Этот последний пункт вызвал бурю возмущения, как посягательство на религиозную свободу католиков, и буржуазная политическая верхушка Женевы, возглавляемая Д. Фази и А. Весселем, выступила с протестом на конгрессе. На публичное осуждение Гарибальди после небывалого приема, устроенного ему городом, они отважились только после его отъезда: через два часа после этого на улицах были расклеены афиши с такими, в частности, заявлениями: "Под предлогом Конгресса мира мы услышали речи, подстрекающие к гражданской войне. Мы решительно заявляем, что намерены видеть уважение к нашим свободам и особенно нашим религиозным свободам..." (Annales du Congres de Geneve. Geneve, 1868. P. 203-204).

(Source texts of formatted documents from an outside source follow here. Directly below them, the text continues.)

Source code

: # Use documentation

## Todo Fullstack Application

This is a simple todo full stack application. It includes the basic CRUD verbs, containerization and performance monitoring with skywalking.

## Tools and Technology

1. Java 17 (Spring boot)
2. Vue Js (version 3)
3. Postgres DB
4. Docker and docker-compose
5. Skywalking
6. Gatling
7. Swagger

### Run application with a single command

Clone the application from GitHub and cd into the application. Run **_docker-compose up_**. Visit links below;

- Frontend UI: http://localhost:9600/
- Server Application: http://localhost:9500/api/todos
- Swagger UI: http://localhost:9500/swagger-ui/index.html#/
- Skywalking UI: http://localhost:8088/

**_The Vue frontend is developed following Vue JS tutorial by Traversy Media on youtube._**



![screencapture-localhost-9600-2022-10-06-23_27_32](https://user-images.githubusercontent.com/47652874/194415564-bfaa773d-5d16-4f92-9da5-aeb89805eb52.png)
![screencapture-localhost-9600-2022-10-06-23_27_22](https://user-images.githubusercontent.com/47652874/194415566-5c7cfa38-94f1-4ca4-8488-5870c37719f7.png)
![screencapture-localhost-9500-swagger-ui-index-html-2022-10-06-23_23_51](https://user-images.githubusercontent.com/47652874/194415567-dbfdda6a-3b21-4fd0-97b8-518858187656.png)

Гарибальди, однако, уехал не вследствие этого конфликта: его отъезд был заранее намечен на 11 сентября (Guillaume J. l'Internationale: Documents et souvenirs. P., 1905. T. 1. P. 52). Огарев писал об этом Герцену: "На конгрессовке президентом выбран был Гарибальди, два дня был, раз говорил - тоже общие места, на 3-й день уехал. Слухи ходят, будто его швейцарское правительство попросило уехать. Не знаю, кто пустил это в ход по городу, но сомневаюсь в истине, ибо накануне сам Гар говорил мне, что он просто не может дольше остаться, потому что некогда" (Лит. наследство. Т. 39/40. С. 470-471). Реакция Достоевского ("Видел и Гарибальди. Он мигом уехал" - Достоевский Ф. М. Полн. собр. соч. Т. 28, кн. П. С. 217) и его жены - отражение этих слухов.
...вошли в это место... потратили силы там. - В заседании конгресса 11 сентября, на котором присутствовали Достоевские, председательствовал бернский адвокат Жолиссен, избранный президентом конгресса. В первой половине заседания выступали деятели 1 Интернационала У. Р. Кример и Д. Оджер; Карл Фогт прочел на французском и немецком языках "Dix articles contre la guerre" немецкой писательницы Фанни Левальд-Стар, затем два делегата-итальянца - Ченери и Гамбуччи - выступали против папства. Бурная реакция зала, прервавшая заседание, произошла как раз после речи Гамбуччи (Annales du Congres de Geneve. P. 222). О выступлении Гамбуччи см. также письма Огарева к Герцену от 12 сентября 1867 г. (Лит. наследство. Т. 39/40. С. 470). Затем Ш. -Л. Шассен предложил проект резолюции (Guillaume J. Op. cit. P. 55). Дальнейшей дискуссии Достоевские, вероятно, уже не слышали.